■ **Work to be completed**
An exact reproduction of all the data is needed, with no images in it.

■ **Task data**
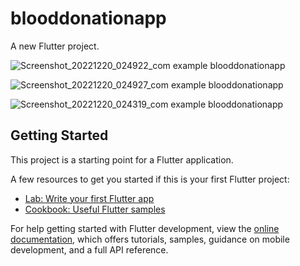 # blooddonationapp

A new Flutter project.

![Screenshot_20221220_024922_com example blooddonationapp](https://user-images.githubusercontent.com/114311730/208531266-07da2adb-81ea-4d8e-be7b-9980e9e87a3c.jpg)


![Screenshot_20221220_024927_com example blooddonationapp](https://user-images.githubusercontent.com/114311730/208531270-67cbf894-7f7c-4ba4-9c12-3483a0933836.jpg)



![Screenshot_20221220_024319_com example blooddonationapp](https://user-images.githubusercontent.com/114311730/208531274-d17d0860-4825-4957-a0a9-4a829171fdf5.jpg)

## Getting Started

This project is a starting point for a Flutter application.

A few resources to get you started if this is your first Flutter project:

- [Lab: Write your first Flutter app](https://docs.flutter.dev/get-started/codelab)
- [Cookbook: Useful Flutter samples](https://docs.flutter.dev/cookbook)

For help getting started with Flutter development, view the
[online documentation](https://docs.flutter.dev/), which offers tutorials,
samples, guidance on mobile development, and a full API reference.
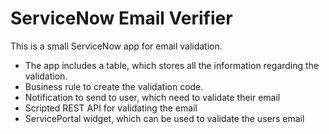 # ServiceNow Email Verifier

This is a small ServiceNow app for email validation. 

* The app includes a table, which stores all the information regarding the validation.
* Business rule to create the validation code.
* Notification to send to user, which need to validate their email
* Scripted REST API for validating the email
* ServicePortal widget, which can be used to validate the users email
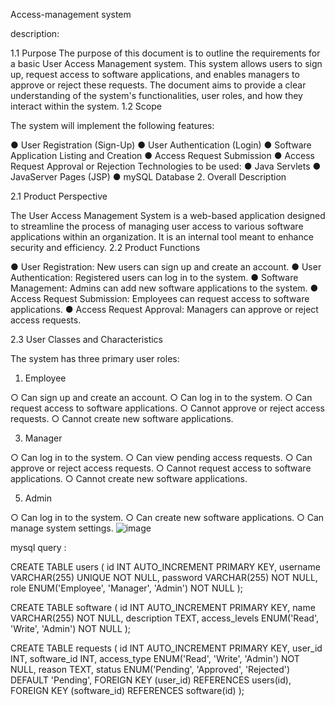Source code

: Access-management system

description:

1.1 Purpose
The purpose of this document is to outline the requirements for a basic User Access
Management system. This system allows users to sign up, request access to software
applications, and enables managers to approve or reject these requests. The document aims to
provide a clear understanding of the system's functionalities, user roles, and how they interact
within the system.
1.2 Scope

The system will implement the following features:

● User Registration (Sign-Up)
● User Authentication (Login)
● Software Application Listing and Creation
● Access Request Submission
● Access Request Approval or Rejection
Technologies to be used:
● Java Servlets
● JavaServer Pages (JSP)
● mySQL Database
2. Overall Description


2.1 Product Perspective


The User Access Management System is a web-based application designed to streamline the
process of managing user access to various software applications within an organization. It is
an internal tool meant to enhance security and efficiency.
2.2 Product Functions

● User Registration: New users can sign up and create an account.
● User Authentication: Registered users can log in to the system.
● Software Management: Admins can add new software applications to the system.
● Access Request Submission: Employees can request access to software applications.
● Access Request Approval: Managers can approve or reject access requests.

2.3 User Classes and Characteristics

The system has three primary user roles:

1. Employee
   
○ Can sign up and create an account.
○ Can log in to the system.
○ Can request access to software applications.
○ Cannot approve or reject access requests.
○ Cannot create new software applications.

3. Manager
   
○ Can log in to the system.
○ Can view pending access requests.
○ Can approve or reject access requests.
○ Cannot request access to software applications.
○ Cannot create new software applications.

5. Admin

○ Can log in to the system.
○ Can create new software applications.
○ Can manage system settings.
![image](https://github.com/user-attachments/assets/78f26cdb-0c62-4bef-a268-a689b1631a99)




mysql  query :

CREATE TABLE users (
    id INT AUTO_INCREMENT PRIMARY KEY,
    username VARCHAR(255) UNIQUE NOT NULL,
    password VARCHAR(255) NOT NULL,
    role ENUM('Employee', 'Manager', 'Admin') NOT NULL
); 

CREATE TABLE software (
    id INT AUTO_INCREMENT PRIMARY KEY,
    name VARCHAR(255) NOT NULL,
    description TEXT,
    access_levels ENUM('Read', 'Write', 'Admin') NOT NULL
);

CREATE TABLE requests (
    id INT AUTO_INCREMENT PRIMARY KEY,
    user_id INT,
    software_id INT,
    access_type ENUM('Read', 'Write', 'Admin') NOT NULL,
    reason TEXT,
    status ENUM('Pending', 'Approved', 'Rejected') DEFAULT 'Pending',
    FOREIGN KEY (user_id) REFERENCES users(id),
    FOREIGN KEY (software_id) REFERENCES software(id)
);

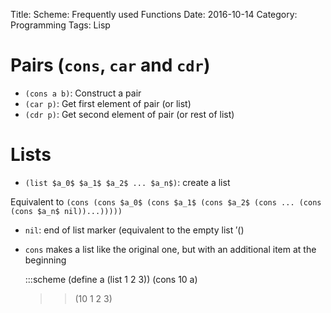 Title: Scheme: Frequently used Functions
Date: 2016-10-14
Category: Programming
Tags: Lisp


# Pairs (`cons`, `car` and `cdr`)

- `(cons a b)`: Construct a pair
- `(car p)`: Get first element of pair (or list)
- `(cdr p)`: Get second element of pair (or rest of list)

# Lists

- `(list $a_0$ $a_1$ $a_2$ ... $a_n$)`: create a list

Equivalent to `(cons (cons $a_0$ (cons $a_1$ (cons $a_2$ (cons ... (cons (cons $a_n$ nil))...)))))`

- `nil`: end of list marker (equivalent to the empty list $'()$
- `cons` makes a list like the original one, but with an additional item at the beginning

    :::scheme
    (define a (list 1 2 3))
    (cons 10 a)
    >> (10 1 2 3)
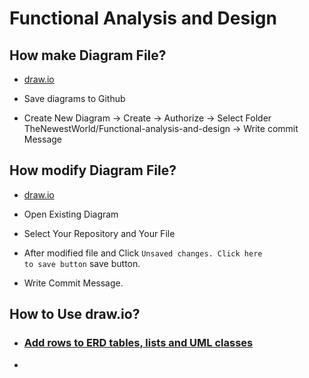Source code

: # Functional Analysis and Design

## How make Diagram File?

- [draw.io](https://www.draw.io )

- Save diagrams to Github

- Create New Diagram -> Create -> Authorize -> Select Folder TheNewestWorld/Functional-analysis-and-design -> Write commit Message

## How modify Diagram File?

- [draw.io](https://www.draw.io )

- Open Existing Diagram

- Select Your Repository and Your File

- After modified file and Click <code>Unsaved changes. Click here to save button</code> save button.

- Write Commit Message.

## How to Use draw.io?

- ### [Add rows to ERD tables, lists and UML classes](https://drawio.freshdesk.com/support/solutions/articles/16000061977-add-rows-to-erd-tables-lists-and-uml-classes)
-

■ **Answer to this task**
 # blooddonationapp

A new Flutter project.

![Screenshot_20221220_024922_com example blooddonationapp](https://user-images.githubusercontent.com/114311730/208531266-07da2adb-81ea-4d8e-be7b-9980e9e87a3c.jpg)


![Screenshot_20221220_024927_com example blooddonationapp](https://user-images.githubusercontent.com/114311730/208531270-67cbf894-7f7c-4ba4-9c12-3483a0933836.jpg)



![Screenshot_20221220_024319_com example blooddonationapp](https://user-images.githubusercontent.com/114311730/208531274-d17d0860-4825-4957-a0a9-4a829171fdf5.jpg)

## Getting Started

This project is a starting point for a Flutter application.

A few resources to get you started if this is your first Flutter project:

- [Lab: Write your first Flutter app](https://docs.flutter.dev/get-started/codelab)
- [Cookbook: Useful Flutter samples](https://docs.flutter.dev/cookbook)

For help getting started with Flutter development, view the
[online documentation](https://docs.flutter.dev/), which offers tutorials,
samples, guidance on mobile development, and a full API reference.
 # ServiceNow Email Verifier

This is a small ServiceNow app for email validation. 

* The app includes a table, which stores all the information regarding the validation.
* Business rule to create the validation code.
* Notification to send to user, which need to validate their email
* Scripted REST API for validating the email
* ServicePortal widget, which can be used to validate the users email
Source code

: Access-management system

description:

1.1 Purpose
The purpose of this document is to outline the requirements for a basic User Access
Management system. This system allows users to sign up, request access to software
applications, and enables managers to approve or reject these requests. The document aims to
provide a clear understanding of the system's functionalities, user roles, and how they interact
within the system.
1.2 Scope

The system will implement the following features:

● User Registration (Sign-Up)
● User Authentication (Login)
● Software Application Listing and Creation
● Access Request Submission
● Access Request Approval or Rejection
Technologies to be used:
● Java Servlets
● JavaServer Pages (JSP)
● mySQL Database
2. Overall Description


2.1 Product Perspective


The User Access Management System is a web-based application designed to streamline the
process of managing user access to various software applications within an organization. It is
an internal tool meant to enhance security and efficiency.
2.2 Product Functions

● User Registration: New users can sign up and create an account.
● User Authentication: Registered users can log in to the system.
● Software Management: Admins can add new software applications to the system.
● Access Request Submission: Employees can request access to software applications.
● Access Request Approval: Managers can approve or reject access requests.

2.3 User Classes and Characteristics

The system has three primary user roles:

1. Employee
   
○ Can sign up and create an account.
○ Can log in to the system.
○ Can request access to software applications.
○ Cannot approve or reject access requests.
○ Cannot create new software applications.

3. Manager
   
○ Can log in to the system.
○ Can view pending access requests.
○ Can approve or reject access requests.
○ Cannot request access to software applications.
○ Cannot create new software applications.

5. Admin

○ Can log in to the system.
○ Can create new software applications.
○ Can manage system settings.
![image](https://github.com/user-attachments/assets/78f26cdb-0c62-4bef-a268-a689b1631a99)




mysql  query :

CREATE TABLE users (
    id INT AUTO_INCREMENT PRIMARY KEY,
    username VARCHAR(255) UNIQUE NOT NULL,
    password VARCHAR(255) NOT NULL,
    role ENUM('Employee', 'Manager', 'Admin') NOT NULL
); 

CREATE TABLE software (
    id INT AUTO_INCREMENT PRIMARY KEY,
    name VARCHAR(255) NOT NULL,
    description TEXT,
    access_levels ENUM('Read', 'Write', 'Admin') NOT NULL
);

CREATE TABLE requests (
    id INT AUTO_INCREMENT PRIMARY KEY,
    user_id INT,
    software_id INT,
    access_type ENUM('Read', 'Write', 'Admin') NOT NULL,
    reason TEXT,
    status ENUM('Pending', 'Approved', 'Rejected') DEFAULT 'Pending',
    FOREIGN KEY (user_id) REFERENCES users(id),
    FOREIGN KEY (software_id) REFERENCES software(id)
);

 Title: Scheme: Frequently used Functions
Date: 2016-10-14
Category: Programming
Tags: Lisp


# Pairs (`cons`, `car` and `cdr`)

- `(cons a b)`: Construct a pair
- `(car p)`: Get first element of pair (or list)
- `(cdr p)`: Get second element of pair (or rest of list)

# Lists

- `(list $a_0$ $a_1$ $a_2$ ... $a_n$)`: create a list

Equivalent to `(cons (cons $a_0$ (cons $a_1$ (cons $a_2$ (cons ... (cons (cons $a_n$ nil))...)))))`

- `nil`: end of list marker (equivalent to the empty list $'()$
- `cons` makes a list like the original one, but with an additional item at the beginning

    :::scheme
    (define a (list 1 2 3))
    (cons 10 a)
    >> (10 1 2 3)
Source code

: # Functional Analysis and Design

## How make Diagram File?

- [draw.io](https://www.draw.io )

- Save diagrams to Github

- Create New Diagram -> Create -> Authorize -> Select Folder TheNewestWorld/Functional-analysis-and-design -> Write commit Message

## How modify Diagram File?

- [draw.io](https://www.draw.io )

- Open Existing Diagram

- Select Your Repository and Your File

- After modified file and Click <code>Unsaved changes. Click here to save button</code> save button.

- Write Commit Message.

## How to Use draw.io?

- ### [Add rows to ERD tables, lists and UML classes](https://drawio.freshdesk.com/support/solutions/articles/16000061977-add-rows-to-erd-tables-lists-and-uml-classes)
-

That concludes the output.